Policies and legislation

Only govts can legislate for the prevention and/or control of disease. The most common legislation involves reducing tobacco smoking, which has clear links to reducing heart disease. Legislation can include advertising bans, smoke-free areas, health warnings on packets, taxation and outright bans in public places. A smoking ban was first introduced in Singapore in 1970 and 37 years later the idea was implemented in the UK. Another interesting form of legislation was introduced in the USA in 2004. The House of Representatives banned law suits against fast-food restaurants by obese customers who argue that they have become overweight by eating there.

Risk factors of CHD

Over 300 risk factors have been associated with CHD. Many of these are significant in all populations. In MEDCs, there are 5 major risk factors: 1. Tobacco use 2. Alcohol use 3. High blood pressure 4. High cholesterol 5. Obesity. In developing countries with low mortality, such as China, the same risk factors apply, with the additional risks of under nutrition and communicable diseases. In developing countries with high mortality, such as those of Sub-Saharan Africa, low vegetable and fruit intake are also important factors. Some major risks are modifiable in that they can be prevented, treated and controlled. There are considerable health benefits at all ages, for both men and women, in stopping smoking, reducing cholesterol levels and blood pressure, eating a healthy diet and increasing physical activity.

Obesity and overweight

Overweight and obesity are defined as abnormal or excessive fat accumulation that may impair health. BMI is a simple index of weight for height that is commonly used in classifying overweight and obesity in adult populations and individuals. It is define as the weight in kilograms divided by the square of the height in metres. The WHO defines 'overweight' as a BMI equal to or more than 25 and 'obesity' as a BMI equal to or more than 30. These cut-off points provide a benchmark for individual assessment, but there is evidence that the risk of chronic disease in some populations, such as people in Asia, increases progressively with a BMI of 22 and over. The new WHO Child Growth Standards, launched in April 2006, include BMI charts for infants and young children up to age 5. However, measuring overweight and obesity in children aged 5-14 years is challenging because a standard definition of childhood obesity is not applied worldwide. The WHO is currently developing an international growth reference for school-age children and adolescents WHO's global figures indicate that in 2005: 1. Approximately 1.6 billion adults were overweight. 2. At least 400 million adults were obese. 3. At least 20 million children under the age of 5 years were overweight. Childhood obesity is a big problem in the USA where over 35% of children are overweight. WHO further projects that, by 2015, approximately 2.3 billion adults will be overweight and more than 700 million will be obese. Overweight and obesity were once considered to be problems of high-income countries, but are dramatically on the rise in low and middle income countries, particularly in urban areas.
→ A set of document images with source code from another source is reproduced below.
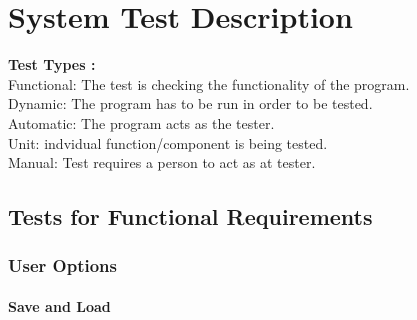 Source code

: \documentclass[12pt, titlepage]{article}
\begin{document}
\section{System Test Description}
{ \color{blue}
\textbf{Test Types :}\\
		  Functional: The test is checking the functionality of the program.\\
		  Dynamic: The program has to be run in order to be tested.\\
		  Automatic: The program acts as the tester.\\
		  Unit: indvidual function/component is being tested.\\
		Manual: Test requires a person to act as at tester.} 
\subsection{Tests for Functional Requirements}
\subsubsection{User Options}
\paragraph{Save and Load}
\end{document}
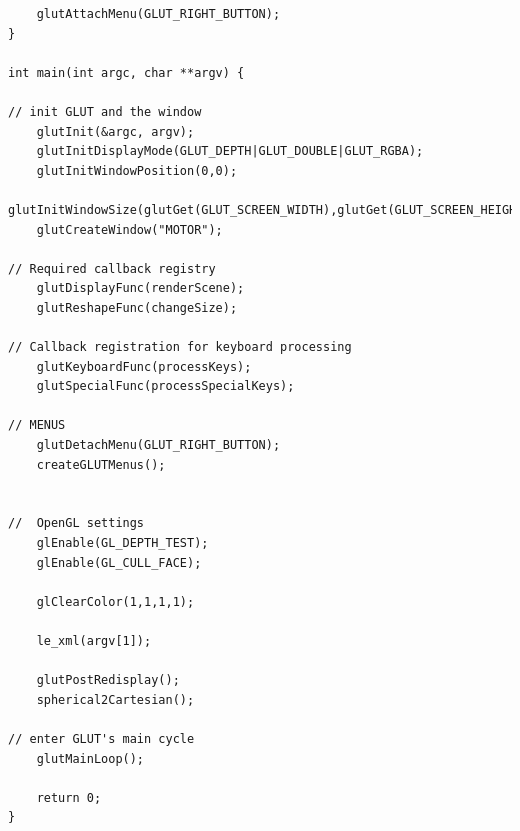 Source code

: \documentclass{report}
\begin{document}
\begin{lstlisting}
    glutAttachMenu(GLUT_RIGHT_BUTTON);
}

int main(int argc, char **argv) {

// init GLUT and the window
    glutInit(&argc, argv);
    glutInitDisplayMode(GLUT_DEPTH|GLUT_DOUBLE|GLUT_RGBA);
    glutInitWindowPosition(0,0);
    glutInitWindowSize(glutGet(GLUT_SCREEN_WIDTH),glutGet(GLUT_SCREEN_HEIGHT));
    glutCreateWindow("MOTOR");

// Required callback registry
    glutDisplayFunc(renderScene);
    glutReshapeFunc(changeSize);

// Callback registration for keyboard processing
    glutKeyboardFunc(processKeys);
    glutSpecialFunc(processSpecialKeys);

// MENUS
    glutDetachMenu(GLUT_RIGHT_BUTTON);
    createGLUTMenus();


//  OpenGL settings
    glEnable(GL_DEPTH_TEST);
    glEnable(GL_CULL_FACE);

    glClearColor(1,1,1,1);

    le_xml(argv[1]);

    glutPostRedisplay();
    spherical2Cartesian();

// enter GLUT's main cycle
    glutMainLoop();

    return 0;
}

\end{lstlisting}
\clearpage
\end{document}

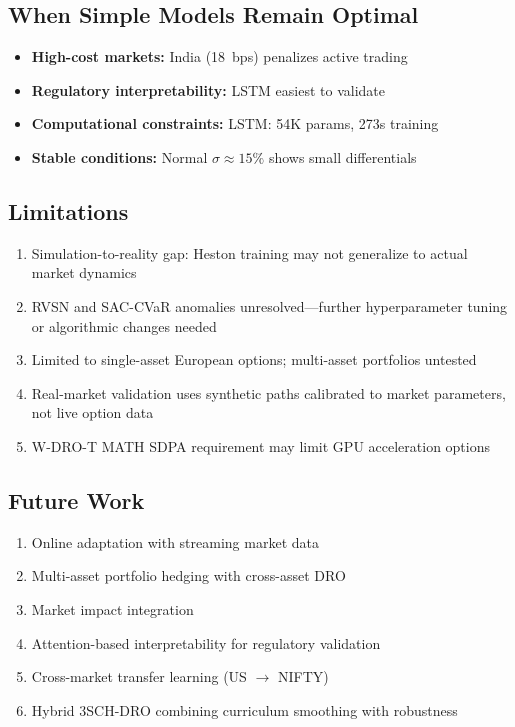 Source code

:\documentclass[11pt]{article}
\begin{document}
\subsection{When Simple Models Remain Optimal}

\begin{itemize}[noitemsep]
    \item \textbf{High-cost markets:} India (18~bps) penalizes active trading
    \item \textbf{Regulatory interpretability:} LSTM easiest to validate
    \item \textbf{Computational constraints:} LSTM: 54K params, 273s training
    \item \textbf{Stable conditions:} Normal $\sigma \approx 15\%$ shows small differentials
\end{itemize}

\subsection{Limitations}

\begin{enumerate}[noitemsep,leftmargin=*]
    \item Simulation-to-reality gap: Heston training may not generalize to actual market dynamics
    \item RVSN and SAC-CVaR anomalies unresolved---further hyperparameter tuning or algorithmic changes needed
    \item Limited to single-asset European options; multi-asset portfolios untested
    \item Real-market validation uses synthetic paths calibrated to market parameters, not live option data
    \item W-DRO-T MATH SDPA requirement may limit GPU acceleration options
\end{enumerate}

\subsection{Future Work}

\begin{enumerate}[noitemsep,leftmargin=*]
    \item Online adaptation with streaming market data
    \item Multi-asset portfolio hedging with cross-asset DRO
    \item Market impact integration~\citep{pickard2025rl}
    \item Attention-based interpretability for regulatory validation
    \item Cross-market transfer learning (US $\to$ NIFTY)
    \item Hybrid 3SCH-DRO combining curriculum smoothing with robustness
\end{enumerate}
\end{document}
Health consequences of obesity and being overweight

Overweight and obesity can have serious health consequences. Risk increases progressively as BMI increases.Raised BMI is a major factor for chronic disease such as: 1. Cardiovascular disease (mainly heart disease and strokes)- already, the worlds number one cause of death, killing 17 million people each year. 2. Diabetes, which has rapidly become a global epidemic. WHO projects that diabetes deaths will increase by more than 50% worldwide in the next 10 years. 3. Musculoskeletal disorders, especially osteoarthritis. 4. Some cancers (endometrial, breast and colon). Childhood obesity is also associated with a higher chance of premature death and disability in adulthood. Life expectancy is reduced by an average of 14 years for obese smokers compared with non-smokers of normal weight. More than 60% of adults in the USA are overweight or obese. Triple-width coffins, capable of holding a 300kg body, are in increasing demand. There are 70 million overweight people in China and the South Pacific now has some of the worlds highest rates of obesity. Many low and middle income countries are now facing a 'double burden' of disease. While they continue to deal with the problems of infectious disease and undernutrition, they are at the same time experiencing a rapid upsurge in chronic disease risk factors such as obesity and overweight, particularly in urban settings. It is not uncommon to find undernutrition and obesity existing side by side in the same country, the same community and even the same household. This double burden is caused by inadequate prenatal, infant and childhood nutrition followed by lack of physical activity and exposure to high-fat, energy-dense, micronutrient-poor foods.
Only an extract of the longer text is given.